─── Provided information ───

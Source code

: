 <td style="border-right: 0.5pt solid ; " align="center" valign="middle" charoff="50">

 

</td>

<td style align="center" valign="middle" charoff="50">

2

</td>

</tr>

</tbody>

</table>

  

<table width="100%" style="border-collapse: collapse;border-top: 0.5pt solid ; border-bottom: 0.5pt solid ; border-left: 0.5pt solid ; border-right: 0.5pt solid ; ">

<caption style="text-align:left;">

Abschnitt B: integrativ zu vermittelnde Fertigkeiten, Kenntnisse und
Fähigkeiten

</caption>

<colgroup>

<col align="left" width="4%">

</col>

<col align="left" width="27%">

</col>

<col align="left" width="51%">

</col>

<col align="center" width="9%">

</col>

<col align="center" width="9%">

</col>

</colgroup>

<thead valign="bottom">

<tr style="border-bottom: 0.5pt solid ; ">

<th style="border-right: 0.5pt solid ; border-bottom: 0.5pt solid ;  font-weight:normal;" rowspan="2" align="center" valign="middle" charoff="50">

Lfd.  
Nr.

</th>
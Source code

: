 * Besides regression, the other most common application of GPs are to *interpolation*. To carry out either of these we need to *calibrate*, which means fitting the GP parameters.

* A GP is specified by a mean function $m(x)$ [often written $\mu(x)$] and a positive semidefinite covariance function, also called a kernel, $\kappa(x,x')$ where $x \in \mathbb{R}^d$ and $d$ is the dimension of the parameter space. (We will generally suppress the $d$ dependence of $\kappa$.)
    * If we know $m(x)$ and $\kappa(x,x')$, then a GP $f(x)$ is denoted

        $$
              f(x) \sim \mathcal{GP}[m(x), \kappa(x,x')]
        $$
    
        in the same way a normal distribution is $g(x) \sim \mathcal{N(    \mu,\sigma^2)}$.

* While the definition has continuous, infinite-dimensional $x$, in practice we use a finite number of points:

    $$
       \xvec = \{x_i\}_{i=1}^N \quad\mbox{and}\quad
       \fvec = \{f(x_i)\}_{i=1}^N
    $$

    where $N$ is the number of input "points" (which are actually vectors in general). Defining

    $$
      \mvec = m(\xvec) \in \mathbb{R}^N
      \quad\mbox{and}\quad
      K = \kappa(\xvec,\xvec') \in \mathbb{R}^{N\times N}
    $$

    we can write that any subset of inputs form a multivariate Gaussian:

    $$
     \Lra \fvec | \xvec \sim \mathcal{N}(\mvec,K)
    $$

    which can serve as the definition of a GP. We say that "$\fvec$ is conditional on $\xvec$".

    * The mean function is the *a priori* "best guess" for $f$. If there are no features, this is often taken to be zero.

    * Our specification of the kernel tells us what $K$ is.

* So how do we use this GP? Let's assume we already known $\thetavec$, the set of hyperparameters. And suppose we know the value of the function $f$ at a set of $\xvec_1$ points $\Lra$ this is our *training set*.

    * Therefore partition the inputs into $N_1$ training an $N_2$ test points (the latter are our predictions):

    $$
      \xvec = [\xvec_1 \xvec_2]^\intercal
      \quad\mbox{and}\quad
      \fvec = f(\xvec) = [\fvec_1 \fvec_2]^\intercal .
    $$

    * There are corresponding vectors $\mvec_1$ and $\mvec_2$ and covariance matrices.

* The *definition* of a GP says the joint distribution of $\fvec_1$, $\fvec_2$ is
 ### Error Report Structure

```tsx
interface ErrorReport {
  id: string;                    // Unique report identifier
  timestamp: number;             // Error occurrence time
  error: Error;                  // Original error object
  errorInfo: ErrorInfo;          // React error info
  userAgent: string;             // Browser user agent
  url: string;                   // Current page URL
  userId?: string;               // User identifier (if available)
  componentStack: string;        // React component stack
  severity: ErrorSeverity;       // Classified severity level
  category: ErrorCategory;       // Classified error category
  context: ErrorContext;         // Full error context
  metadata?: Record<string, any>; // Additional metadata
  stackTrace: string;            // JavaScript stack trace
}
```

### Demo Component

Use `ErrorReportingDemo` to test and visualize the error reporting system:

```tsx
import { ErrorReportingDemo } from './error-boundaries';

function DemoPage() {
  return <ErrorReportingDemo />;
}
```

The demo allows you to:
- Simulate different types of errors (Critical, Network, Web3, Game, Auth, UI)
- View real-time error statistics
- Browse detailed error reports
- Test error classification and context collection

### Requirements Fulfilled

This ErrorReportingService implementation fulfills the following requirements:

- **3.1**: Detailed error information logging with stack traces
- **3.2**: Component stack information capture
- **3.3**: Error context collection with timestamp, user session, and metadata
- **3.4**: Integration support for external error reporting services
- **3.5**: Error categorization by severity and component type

───

**What the task requires:**
All entries should be given again precisely as they appear above.

**Task response:**
Source code

: <td style="border-right: 0.5pt solid ; " align="center" valign="middle" charoff="50">

 

</td>

<td style align="center" valign="middle" charoff="50">

2

</td>

</tr>

</tbody>

</table>

  

<table width="100%" style="border-collapse: collapse;border-top: 0.5pt solid ; border-bottom: 0.5pt solid ; border-left: 0.5pt solid ; border-right: 0.5pt solid ; ">

<caption style="text-align:left;">

Abschnitt B: integrativ zu vermittelnde Fertigkeiten, Kenntnisse und
Fähigkeiten

</caption>

<colgroup>

<col align="left" width="4%">

</col>

<col align="left" width="27%">

</col>

<col align="left" width="51%">

</col>

<col align="center" width="9%">

</col>

<col align="center" width="9%">

</col>

</colgroup>

<thead valign="bottom">

<tr style="border-bottom: 0.5pt solid ; ">

<th style="border-right: 0.5pt solid ; border-bottom: 0.5pt solid ;  font-weight:normal;" rowspan="2" align="center" valign="middle" charoff="50">

Lfd.  
Nr.

</th>
Source code

: * Besides regression, the other most common application of GPs are to *interpolation*. To carry out either of these we need to *calibrate*, which means fitting the GP parameters.

* A GP is specified by a mean function $m(x)$ [often written $\mu(x)$] and a positive semidefinite covariance function, also called a kernel, $\kappa(x,x')$ where $x \in \mathbb{R}^d$ and $d$ is the dimension of the parameter space. (We will generally suppress the $d$ dependence of $\kappa$.)
    * If we know $m(x)$ and $\kappa(x,x')$, then a GP $f(x)$ is denoted

        $$
              f(x) \sim \mathcal{GP}[m(x), \kappa(x,x')]
        $$
    
        in the same way a normal distribution is $g(x) \sim \mathcal{N(    \mu,\sigma^2)}$.

* While the definition has continuous, infinite-dimensional $x$, in practice we use a finite number of points:

    $$
       \xvec = \{x_i\}_{i=1}^N \quad\mbox{and}\quad
       \fvec = \{f(x_i)\}_{i=1}^N
    $$

    where $N$ is the number of input "points" (which are actually vectors in general). Defining

    $$
      \mvec = m(\xvec) \in \mathbb{R}^N
      \quad\mbox{and}\quad
      K = \kappa(\xvec,\xvec') \in \mathbb{R}^{N\times N}
    $$

    we can write that any subset of inputs form a multivariate Gaussian:

    $$
     \Lra \fvec | \xvec \sim \mathcal{N}(\mvec,K)
    $$

    which can serve as the definition of a GP. We say that "$\fvec$ is conditional on $\xvec$".

    * The mean function is the *a priori* "best guess" for $f$. If there are no features, this is often taken to be zero.

    * Our specification of the kernel tells us what $K$ is.

* So how do we use this GP? Let's assume we already known $\thetavec$, the set of hyperparameters. And suppose we know the value of the function $f$ at a set of $\xvec_1$ points $\Lra$ this is our *training set*.

    * Therefore partition the inputs into $N_1$ training an $N_2$ test points (the latter are our predictions):

    $$
      \xvec = [\xvec_1 \xvec_2]^\intercal
      \quad\mbox{and}\quad
      \fvec = f(\xvec) = [\fvec_1 \fvec_2]^\intercal .
    $$

    * There are corresponding vectors $\mvec_1$ and $\mvec_2$ and covariance matrices.

* The *definition* of a GP says the joint distribution of $\fvec_1$, $\fvec_2$ is
 ### Error Report Structure

```tsx
interface ErrorReport {
  id: string;                    // Unique report identifier
  timestamp: number;             // Error occurrence time
  error: Error;                  // Original error object
  errorInfo: ErrorInfo;          // React error info
  userAgent: string;             // Browser user agent
  url: string;                   // Current page URL
  userId?: string;               // User identifier (if available)
  componentStack: string;        // React component stack
  severity: ErrorSeverity;       // Classified severity level
  category: ErrorCategory;       // Classified error category
  context: ErrorContext;         // Full error context
  metadata?: Record<string, any>; // Additional metadata
  stackTrace: string;            // JavaScript stack trace
}
```

### Demo Component

Use `ErrorReportingDemo` to test and visualize the error reporting system:

```tsx
import { ErrorReportingDemo } from './error-boundaries';

function DemoPage() {
  return <ErrorReportingDemo />;
}
```

The demo allows you to:
- Simulate different types of errors (Critical, Network, Web3, Game, Auth, UI)
- View real-time error statistics
- Browse detailed error reports
- Test error classification and context collection

### Requirements Fulfilled

This ErrorReportingService implementation fulfills the following requirements:

- **3.1**: Detailed error information logging with stack traces
- **3.2**: Component stack information capture
- **3.3**: Error context collection with timestamp, user session, and metadata
- **3.4**: Integration support for external error reporting services
- **3.5**: Error categorization by severity and component type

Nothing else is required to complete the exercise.